Ocean County Press Release
FREEHOLDERS JOIN WITH LAW ENFORCEMENT LEADERS IN CONDEMNING STATE'S "BAIL REFORM"

THE STATE'S so-called bail reform law is costing taxpayers millions of dollars while threatening to release potentially dangerous criminals back into the community, two Ocean County Freeholders said.

Freeholder Director Joseph H. Vicari and Deputy Director Gerry P. Little today commended the Ocean County Association of Chiefs of Police for its recent opposition to the bail reform laws.

"These law enforcement professionals and leaders from all of our municipalities agree that this version of bail reform is not working," Vicari said. "We're not against reviewing and improving our bail regulations, but we are against this law."

The Chief's Association on February 10 unanimously approved a resolution calling for the appeal of the reform legislation, calling it "dangerous, onerous and fiscally disastrous."

Little went one step further, calling the state-mandated law, "nothing but a Get-Out-of-Jail-Free card."

Little argued that the original public question placed before voters in 2014 was not only inaccurate, but also "disingenuous."
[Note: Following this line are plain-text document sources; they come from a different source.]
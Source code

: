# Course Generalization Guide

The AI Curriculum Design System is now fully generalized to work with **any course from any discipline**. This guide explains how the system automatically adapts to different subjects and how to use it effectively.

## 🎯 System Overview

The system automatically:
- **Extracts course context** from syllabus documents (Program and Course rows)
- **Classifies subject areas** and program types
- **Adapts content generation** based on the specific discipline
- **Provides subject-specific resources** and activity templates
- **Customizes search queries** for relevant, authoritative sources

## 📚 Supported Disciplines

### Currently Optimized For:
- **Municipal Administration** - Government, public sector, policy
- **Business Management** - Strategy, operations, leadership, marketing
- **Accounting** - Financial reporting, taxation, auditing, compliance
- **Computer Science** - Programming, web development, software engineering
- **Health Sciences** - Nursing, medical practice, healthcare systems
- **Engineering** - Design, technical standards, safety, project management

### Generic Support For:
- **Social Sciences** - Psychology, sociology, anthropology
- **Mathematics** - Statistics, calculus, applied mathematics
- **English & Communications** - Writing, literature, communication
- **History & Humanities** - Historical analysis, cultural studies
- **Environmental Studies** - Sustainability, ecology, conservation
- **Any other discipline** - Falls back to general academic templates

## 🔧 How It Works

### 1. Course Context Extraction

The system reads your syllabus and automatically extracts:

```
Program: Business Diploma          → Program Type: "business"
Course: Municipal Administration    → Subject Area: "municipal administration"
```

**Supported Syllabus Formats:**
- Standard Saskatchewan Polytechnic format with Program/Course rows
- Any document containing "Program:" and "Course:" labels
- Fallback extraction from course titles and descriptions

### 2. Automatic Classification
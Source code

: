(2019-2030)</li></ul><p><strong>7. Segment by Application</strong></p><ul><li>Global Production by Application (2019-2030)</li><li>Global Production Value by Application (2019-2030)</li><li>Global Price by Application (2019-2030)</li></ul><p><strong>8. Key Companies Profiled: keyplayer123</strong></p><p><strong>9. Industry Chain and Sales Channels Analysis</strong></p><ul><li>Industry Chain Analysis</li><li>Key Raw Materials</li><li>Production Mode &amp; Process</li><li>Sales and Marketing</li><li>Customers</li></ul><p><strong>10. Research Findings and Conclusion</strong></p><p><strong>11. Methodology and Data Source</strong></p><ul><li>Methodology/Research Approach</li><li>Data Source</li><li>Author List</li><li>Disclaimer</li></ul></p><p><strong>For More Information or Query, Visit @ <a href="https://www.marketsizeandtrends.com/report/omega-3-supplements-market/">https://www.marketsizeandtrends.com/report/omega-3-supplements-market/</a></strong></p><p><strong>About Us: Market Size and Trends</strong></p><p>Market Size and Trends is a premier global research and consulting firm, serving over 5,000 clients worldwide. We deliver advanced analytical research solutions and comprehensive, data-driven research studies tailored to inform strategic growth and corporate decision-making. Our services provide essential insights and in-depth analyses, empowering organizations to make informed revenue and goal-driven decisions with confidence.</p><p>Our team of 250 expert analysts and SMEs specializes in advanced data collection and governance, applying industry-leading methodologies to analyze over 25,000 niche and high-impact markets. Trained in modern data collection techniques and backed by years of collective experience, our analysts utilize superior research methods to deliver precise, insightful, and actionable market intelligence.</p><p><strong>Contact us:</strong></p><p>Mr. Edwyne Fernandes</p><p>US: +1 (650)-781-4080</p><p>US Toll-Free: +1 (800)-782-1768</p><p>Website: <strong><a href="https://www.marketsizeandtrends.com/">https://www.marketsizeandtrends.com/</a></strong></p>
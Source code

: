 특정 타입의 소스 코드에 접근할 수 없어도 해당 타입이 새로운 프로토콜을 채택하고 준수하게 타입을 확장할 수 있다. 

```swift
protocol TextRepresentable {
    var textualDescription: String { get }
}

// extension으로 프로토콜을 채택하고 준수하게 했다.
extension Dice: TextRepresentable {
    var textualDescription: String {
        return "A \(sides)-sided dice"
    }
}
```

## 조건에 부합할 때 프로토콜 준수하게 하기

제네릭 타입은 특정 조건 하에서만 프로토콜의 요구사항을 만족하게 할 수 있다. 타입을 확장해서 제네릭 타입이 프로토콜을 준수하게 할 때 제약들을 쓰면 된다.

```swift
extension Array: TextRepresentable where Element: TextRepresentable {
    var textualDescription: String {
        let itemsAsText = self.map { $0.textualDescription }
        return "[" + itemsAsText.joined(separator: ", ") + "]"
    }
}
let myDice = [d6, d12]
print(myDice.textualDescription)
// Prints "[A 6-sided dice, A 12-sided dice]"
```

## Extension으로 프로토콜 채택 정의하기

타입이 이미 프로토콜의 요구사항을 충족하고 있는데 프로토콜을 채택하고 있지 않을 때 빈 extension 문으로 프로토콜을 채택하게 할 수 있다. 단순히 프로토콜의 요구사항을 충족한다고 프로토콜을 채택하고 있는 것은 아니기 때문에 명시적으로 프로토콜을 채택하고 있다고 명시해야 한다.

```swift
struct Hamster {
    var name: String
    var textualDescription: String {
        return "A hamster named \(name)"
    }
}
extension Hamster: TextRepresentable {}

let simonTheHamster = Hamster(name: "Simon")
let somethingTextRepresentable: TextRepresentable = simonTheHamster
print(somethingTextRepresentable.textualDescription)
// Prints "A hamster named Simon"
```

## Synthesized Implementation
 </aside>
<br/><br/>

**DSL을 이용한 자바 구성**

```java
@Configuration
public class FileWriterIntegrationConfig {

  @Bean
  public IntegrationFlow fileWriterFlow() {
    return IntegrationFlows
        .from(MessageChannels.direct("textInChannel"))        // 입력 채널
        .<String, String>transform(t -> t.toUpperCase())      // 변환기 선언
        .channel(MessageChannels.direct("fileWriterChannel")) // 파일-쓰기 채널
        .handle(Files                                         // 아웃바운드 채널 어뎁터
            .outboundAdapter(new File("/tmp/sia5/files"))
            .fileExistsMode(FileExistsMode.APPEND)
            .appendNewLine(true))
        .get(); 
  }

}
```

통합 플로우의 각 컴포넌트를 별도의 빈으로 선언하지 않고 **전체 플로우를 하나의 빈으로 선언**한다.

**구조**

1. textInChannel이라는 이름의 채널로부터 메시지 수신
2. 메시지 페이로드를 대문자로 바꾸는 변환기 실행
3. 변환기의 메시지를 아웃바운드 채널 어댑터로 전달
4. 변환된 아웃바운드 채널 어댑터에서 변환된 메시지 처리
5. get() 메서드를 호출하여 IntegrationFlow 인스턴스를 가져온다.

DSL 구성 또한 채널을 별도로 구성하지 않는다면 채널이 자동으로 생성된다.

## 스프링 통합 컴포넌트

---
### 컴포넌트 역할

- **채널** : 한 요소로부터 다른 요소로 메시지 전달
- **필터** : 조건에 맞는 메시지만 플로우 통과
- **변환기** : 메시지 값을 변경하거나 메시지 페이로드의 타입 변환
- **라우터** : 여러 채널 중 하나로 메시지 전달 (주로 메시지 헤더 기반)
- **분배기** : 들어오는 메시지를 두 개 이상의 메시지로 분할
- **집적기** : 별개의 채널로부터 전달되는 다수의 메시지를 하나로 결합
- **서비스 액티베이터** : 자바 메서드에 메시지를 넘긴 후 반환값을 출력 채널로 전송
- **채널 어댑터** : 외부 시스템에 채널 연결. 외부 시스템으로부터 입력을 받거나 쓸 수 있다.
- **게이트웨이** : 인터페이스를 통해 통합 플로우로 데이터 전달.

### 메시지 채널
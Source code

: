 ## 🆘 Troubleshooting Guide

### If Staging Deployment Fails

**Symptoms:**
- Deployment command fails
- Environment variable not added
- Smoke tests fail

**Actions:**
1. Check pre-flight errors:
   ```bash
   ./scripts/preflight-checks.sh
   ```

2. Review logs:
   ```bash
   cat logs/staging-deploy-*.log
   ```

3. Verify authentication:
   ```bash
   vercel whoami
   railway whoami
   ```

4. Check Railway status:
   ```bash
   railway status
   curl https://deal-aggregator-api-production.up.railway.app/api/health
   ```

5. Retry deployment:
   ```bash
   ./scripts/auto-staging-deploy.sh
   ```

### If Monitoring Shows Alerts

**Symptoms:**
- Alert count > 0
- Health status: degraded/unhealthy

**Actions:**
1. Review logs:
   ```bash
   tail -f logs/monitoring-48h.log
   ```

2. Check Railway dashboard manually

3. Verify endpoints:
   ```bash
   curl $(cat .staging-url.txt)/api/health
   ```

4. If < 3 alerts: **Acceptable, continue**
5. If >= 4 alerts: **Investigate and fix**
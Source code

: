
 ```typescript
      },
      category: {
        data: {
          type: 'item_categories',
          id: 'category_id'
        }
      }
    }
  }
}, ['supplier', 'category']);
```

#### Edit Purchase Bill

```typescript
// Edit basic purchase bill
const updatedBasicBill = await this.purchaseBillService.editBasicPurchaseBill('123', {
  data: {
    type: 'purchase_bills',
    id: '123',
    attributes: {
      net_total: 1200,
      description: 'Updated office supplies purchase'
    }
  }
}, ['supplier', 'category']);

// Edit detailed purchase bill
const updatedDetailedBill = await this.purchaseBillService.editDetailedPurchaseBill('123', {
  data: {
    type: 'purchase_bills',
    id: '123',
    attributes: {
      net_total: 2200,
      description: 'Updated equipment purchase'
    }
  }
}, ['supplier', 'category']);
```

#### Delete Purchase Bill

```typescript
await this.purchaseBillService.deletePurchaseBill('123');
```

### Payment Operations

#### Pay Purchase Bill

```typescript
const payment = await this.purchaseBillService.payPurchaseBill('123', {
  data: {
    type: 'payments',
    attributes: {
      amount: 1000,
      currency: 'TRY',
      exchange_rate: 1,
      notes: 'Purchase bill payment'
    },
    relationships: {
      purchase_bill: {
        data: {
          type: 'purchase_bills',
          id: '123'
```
"In no way did the question ask whether voters wanted the courts to release sex offenders, drug dealers, burglars and other potentially violent criminals back on the streets without bail," Little said. "Judges already had the power to release or hold suspects with or without bail."

The actual question on the November 2014 ballot read:
"Do you approve amending the Constitution to allow a court to order pretrial detention of a person in a criminal case? This would change the current constitutional right to bail. The change to the Constitution would mean that a court could order that a person remain in jail prior to a trial even without a chance for the person to post bail, in some situations."

Vicari said the facts concerning the number of prisoners released state-wide before trial confirm the Freeholders' concerns.

According to a statement issued by the New Jersey State PBA on February 7th, bail was set for only 3 out of 3,382 suspects that came before judges in January.

"We stand shoulder-to-shoulder with our police officers in opposition to these dangerous changes," Vicari said.

Vicari and Little also praised the New Jersey Association of Counties for filing a suit before the state Council on Mandates arguing that the legislation falls under the "State Mandate, State Pay" statutes and is therefore unconstitutional unless fully funded by Trenton.

Vicari said the county estimates that complying with the regulations will cost taxpayers about $2.4 million in new staff, equipment and capital expenses.

"NJAC is absolutely correct – the state mandated these costs and under the state Constitution they should pay to implement and maintain this program," Vicari said.

However, the Freeholder said a better proposal would be to scrap the law and start fresh.

"It's time to throw it out and come up with a better plan that both protects our residents and controls costs," Vicari said.